MATERIAL TO PROCESS below:

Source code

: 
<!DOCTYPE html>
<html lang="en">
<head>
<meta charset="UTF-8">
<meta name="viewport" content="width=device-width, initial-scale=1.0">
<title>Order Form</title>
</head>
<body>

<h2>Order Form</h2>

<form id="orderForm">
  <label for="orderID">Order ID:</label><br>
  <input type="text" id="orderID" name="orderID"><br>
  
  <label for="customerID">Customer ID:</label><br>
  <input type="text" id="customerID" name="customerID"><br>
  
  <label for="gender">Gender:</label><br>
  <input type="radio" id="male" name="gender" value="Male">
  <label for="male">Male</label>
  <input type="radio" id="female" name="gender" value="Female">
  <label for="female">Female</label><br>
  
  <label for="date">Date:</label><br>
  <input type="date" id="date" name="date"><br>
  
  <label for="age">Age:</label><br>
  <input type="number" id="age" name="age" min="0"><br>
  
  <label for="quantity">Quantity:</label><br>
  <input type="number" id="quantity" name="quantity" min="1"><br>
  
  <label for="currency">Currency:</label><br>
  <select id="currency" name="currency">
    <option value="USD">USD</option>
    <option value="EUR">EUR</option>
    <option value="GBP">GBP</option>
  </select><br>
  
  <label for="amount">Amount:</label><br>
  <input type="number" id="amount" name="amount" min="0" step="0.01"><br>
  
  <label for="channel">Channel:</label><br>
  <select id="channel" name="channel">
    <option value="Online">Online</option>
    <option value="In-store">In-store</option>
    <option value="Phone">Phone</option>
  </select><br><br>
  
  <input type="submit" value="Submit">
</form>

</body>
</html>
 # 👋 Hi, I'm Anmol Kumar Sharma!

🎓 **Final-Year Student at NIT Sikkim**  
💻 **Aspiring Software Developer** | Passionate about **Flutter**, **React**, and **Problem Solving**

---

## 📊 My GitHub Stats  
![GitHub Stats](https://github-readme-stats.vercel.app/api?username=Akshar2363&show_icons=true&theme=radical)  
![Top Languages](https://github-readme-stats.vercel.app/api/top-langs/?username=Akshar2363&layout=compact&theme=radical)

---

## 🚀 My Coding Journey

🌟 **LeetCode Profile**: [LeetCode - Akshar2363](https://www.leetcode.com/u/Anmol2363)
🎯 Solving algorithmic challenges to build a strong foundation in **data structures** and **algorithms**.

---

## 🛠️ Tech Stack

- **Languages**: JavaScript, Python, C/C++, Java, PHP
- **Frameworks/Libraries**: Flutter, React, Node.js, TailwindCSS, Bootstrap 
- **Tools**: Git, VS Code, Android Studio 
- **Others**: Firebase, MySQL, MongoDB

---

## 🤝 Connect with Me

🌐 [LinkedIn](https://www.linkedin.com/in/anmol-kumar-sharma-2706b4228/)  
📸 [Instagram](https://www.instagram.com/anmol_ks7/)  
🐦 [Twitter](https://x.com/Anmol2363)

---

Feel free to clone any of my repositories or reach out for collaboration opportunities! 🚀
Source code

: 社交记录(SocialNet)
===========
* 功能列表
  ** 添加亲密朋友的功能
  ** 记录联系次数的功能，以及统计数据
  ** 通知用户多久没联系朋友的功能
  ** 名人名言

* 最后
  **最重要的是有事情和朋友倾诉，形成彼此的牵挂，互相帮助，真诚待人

End of MATERIAL TO PROCESS.

* WORK TASK:
An exact copy of all the entries above is what is needed.

* TASK RESULT:
Source code

: 
<!DOCTYPE html>
<html lang="en">
<head>
<meta charset="UTF-8">
<meta name="viewport" content="width=device-width, initial-scale=1.0">
<title>Order Form</title>
</head>
<body>

<h2>Order Form</h2>

<form id="orderForm">
  <label for="orderID">Order ID:</label><br>
  <input type="text" id="orderID" name="orderID"><br>
  
  <label for="customerID">Customer ID:</label><br>
  <input type="text" id="customerID" name="customerID"><br>
  
  <label for="gender">Gender:</label><br>
  <input type="radio" id="male" name="gender" value="Male">
  <label for="male">Male</label>
  <input type="radio" id="female" name="gender" value="Female">
  <label for="female">Female</label><br>
  
  <label for="date">Date:</label><br>
  <input type="date" id="date" name="date"><br>
  
  <label for="age">Age:</label><br>
  <input type="number" id="age" name="age" min="0"><br>
  
  <label for="quantity">Quantity:</label><br>
  <input type="number" id="quantity" name="quantity" min="1"><br>
  
  <label for="currency">Currency:</label><br>
  <select id="currency" name="currency">
    <option value="USD">USD</option>
    <option value="EUR">EUR</option>
    <option value="GBP">GBP</option>
  </select><br>
  
  <label for="amount">Amount:</label><br>
  <input type="number" id="amount" name="amount" min="0" step="0.01"><br>
  
  <label for="channel">Channel:</label><br>
  <select id="channel" name="channel">
    <option value="Online">Online</option>
    <option value="In-store">In-store</option>
    <option value="Phone">Phone</option>
  </select><br><br>
  
  <input type="submit" value="Submit">
</form>

</body>
</html>
 # 👋 Hi, I'm Anmol Kumar Sharma!

🎓 **Final-Year Student at NIT Sikkim**  
💻 **Aspiring Software Developer** | Passionate about **Flutter**, **React**, and **Problem Solving**

---

## 📊 My GitHub Stats  
![GitHub Stats](https://github-readme-stats.vercel.app/api?username=Akshar2363&show_icons=true&theme=radical)  
![Top Languages](https://github-readme-stats.vercel.app/api/top-langs/?username=Akshar2363&layout=compact&theme=radical)

---

## 🚀 My Coding Journey

🌟 **LeetCode Profile**: [LeetCode - Akshar2363](https://www.leetcode.com/u/Anmol2363)
🎯 Solving algorithmic challenges to build a strong foundation in **data structures** and **algorithms**.

---

## 🛠️ Tech Stack

- **Languages**: JavaScript, Python, C/C++, Java, PHP
- **Frameworks/Libraries**: Flutter, React, Node.js, TailwindCSS, Bootstrap 
- **Tools**: Git, VS Code, Android Studio 
- **Others**: Firebase, MySQL, MongoDB

---

## 🤝 Connect with Me

🌐 [LinkedIn](https://www.linkedin.com/in/anmol-kumar-sharma-2706b4228/)  
📸 [Instagram](https://www.instagram.com/anmol_ks7/)  
🐦 [Twitter](https://x.com/Anmol2363)

---

Feel free to clone any of my repositories or reach out for collaboration opportunities! 🚀
Source code

: 社交记录(SocialNet)
===========
* 功能列表
  ** 添加亲密朋友的功能
  ** 记录联系次数的功能，以及统计数据
  ** 通知用户多久没联系朋友的功能
  ** 名人名言

* 最后
  **最重要的是有事情和朋友倾诉，形成彼此的牵挂，互相帮助，真诚待人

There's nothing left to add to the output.